I have the following function in julia, to read an Arrow file (using Arrow.jl) to read data from disk and process it:

function getmembershipsdays(fromId, toId)
  memberships = Arrow.Table("HouseholdMemberships.arrow") |> DataFrame
  filter!([:IndividualId] => id -> id >= fromId && id <= toId, memberships)
  ...
end

> Error: ERROR: LoadError: MethodError: no method matching
> deleteat!(::Arrow.Primitive{Int64,Array{Int64,1}}, ::Array{Int64,1})

The DataFrame has the following structure:
123226x10 DataFrame
Row | MembershipId | IndividualId | HouseholdId | ...
    | Int64        | Int64        | Int64       |

The rest of the code in the function to step through the Dataframe works, but I get this error if I add the filter condition. It is as if the Dataframe columns are not converted to the underlying julia types.

if I do

m = filter([:IndividualId] => id -> id >= fromId && id <= toId, memberships)

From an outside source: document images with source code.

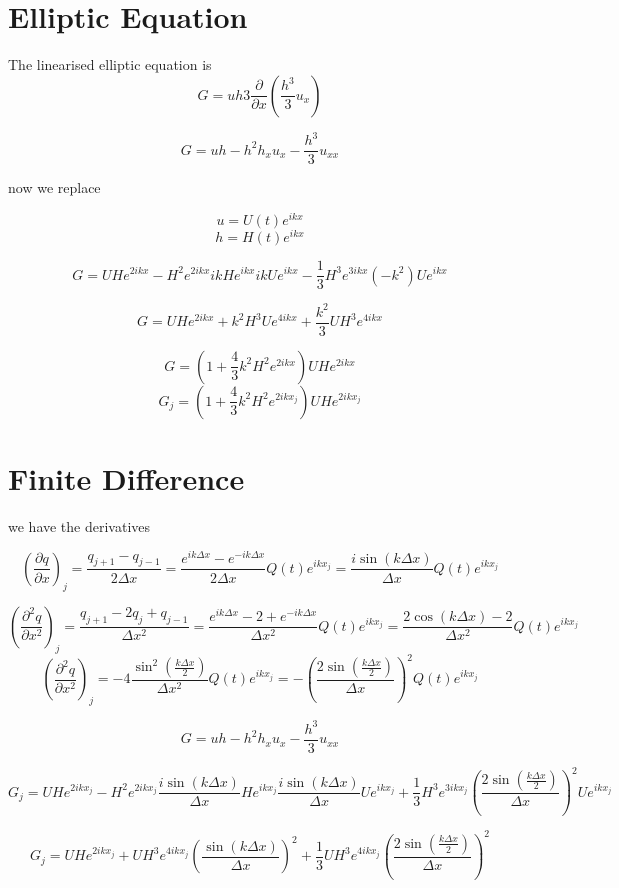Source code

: \documentclass[12pt]{article}
\begin{document}
\section{Elliptic Equation}
The linearised elliptic equation is
\[G = uh 3\frac{\partial}{\partial x}\left(\frac{h^3}{3}u_x\right)\]

\[G = uh - h^2h_xu_x - \frac{h^3}{3}u_{xx}\]

now we replace

\[u = U(t)e^{ikx}\]
\[h = H(t)e^{ikx}\]

\[G = UH e^{2ikx} - H^2 e^{2ikx} ikH e^{ikx} ikU e^{ikx}  - \frac{1}{3} H^3 e^{3ikx} (-k^2 )U e^{ikx}\]

\[G = UH e^{2ikx} +k^2 H^3U e^{4ikx}  +  \frac{k^2}{3} UH^3 e^{4ikx}\]

\[G = \left(1 + \frac{4}{3}k^2 H^2 e^{2ikx} \right)UH e^{2ikx}\]
\[G_j = \left(1 + \frac{4}{3}k^2 H^2 e^{2ikx_j} \right)UH e^{2ikx_j}\]

\section{Finite Difference}

we have the derivatives

\[\left(\frac{\partial q}{\partial x}\right)_j= \frac{q_{j+1} - q_{j-1}}{2\Delta x} = \frac{e^{ik\Delta x} - e^{-ik\Delta x}}{2\Delta x} Q(t)e^{ikx_j} =\frac{i\sin\left(k\Delta x\right)}{\Delta x} Q(t)e^{ikx_j} \]

\[\left(\frac{\partial^2 q}{\partial x^2}\right)_j= \frac{q_{j+1} -2q_j + q_{j-1}}{\Delta x^2} = \frac{e^{ik\Delta x} - 2 + e^{-ik\Delta x}}{\Delta x^2} Q(t)e^{ikx_j} =\frac{2\cos\left(k\Delta x\right) - 2}{\Delta x^2} Q(t)e^{ikx_j} \]
\[\left(\frac{\partial^2 q}{\partial x^2}\right)_j=  -4\frac{\sin^2\left(\frac{k\Delta x}{2}\right)}{\Delta x^2} Q(t)e^{ikx_j} =  - \left(\frac{2\sin\left(\frac{k\Delta x}{2}\right)}{\Delta x}\right)^2 Q(t)e^{ikx_j}\]

\[G = uh - h^2h_xu_x - \frac{h^3}{3}u_{xx}\]

\[G_j = UH e^{2ikx_j} - H^2 e^{2ikx_j} \frac{i\sin\left(k\Delta x\right)}{\Delta x} He^{ikx_j} \frac{i\sin\left(k\Delta x\right)}{\Delta x} Ue^{ikx_j}  + \frac{1}{3} H^3 e^{3ikx_j} \left(\frac{2\sin\left(\frac{k\Delta x}{2}\right)}{\Delta x}\right)^2 Ue^{ikx_j}\]

\[G_j = UH e^{2ikx_j} + UH^3 e^{4ikx_j} \left(\frac{\sin\left(k\Delta x\right)}{\Delta x}\right)^2  + \frac{1}{3} UH^3 e^{4ikx_j} \left(\frac{2\sin\left(\frac{k\Delta x}{2}\right)}{\Delta x}\right)^2\]
\end{document}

then it works. How do I filter in place?

Bogumił Kamiński
  • 66,844
  • 3
  • 80
  • 107
Kobus Herbst
  • 415
  • 2
  • 12

1 Answers1

6

You are using memory-mapping, which means that you cannot resize the DataFrame created from Arrow.jl source in place. This is a cost you have to pay for having super-fast zero-copy creation of data frames from Arrow source.

Why was it designed this way?

  1. very often you only read data frames (without mutating them) --- in which case you might want to save the cost of copying data (especially for very large data sets).
  2. It is easy enough to use copying functions in DataFrames.jl to perform a copy (like replacing filter! with filter in your example).

See https://bkamins.github.io/julialang/2020/11/06/arrow.html for some more examples (in particular - how to avoid doing memory mapping using IO source instead of file name as source).

PS. Note that id >= fromId && id <= toId can be just written as fromId <= id <= toId.

Bogumił Kamiński
  • 66,844
  • 3
  • 80
  • 107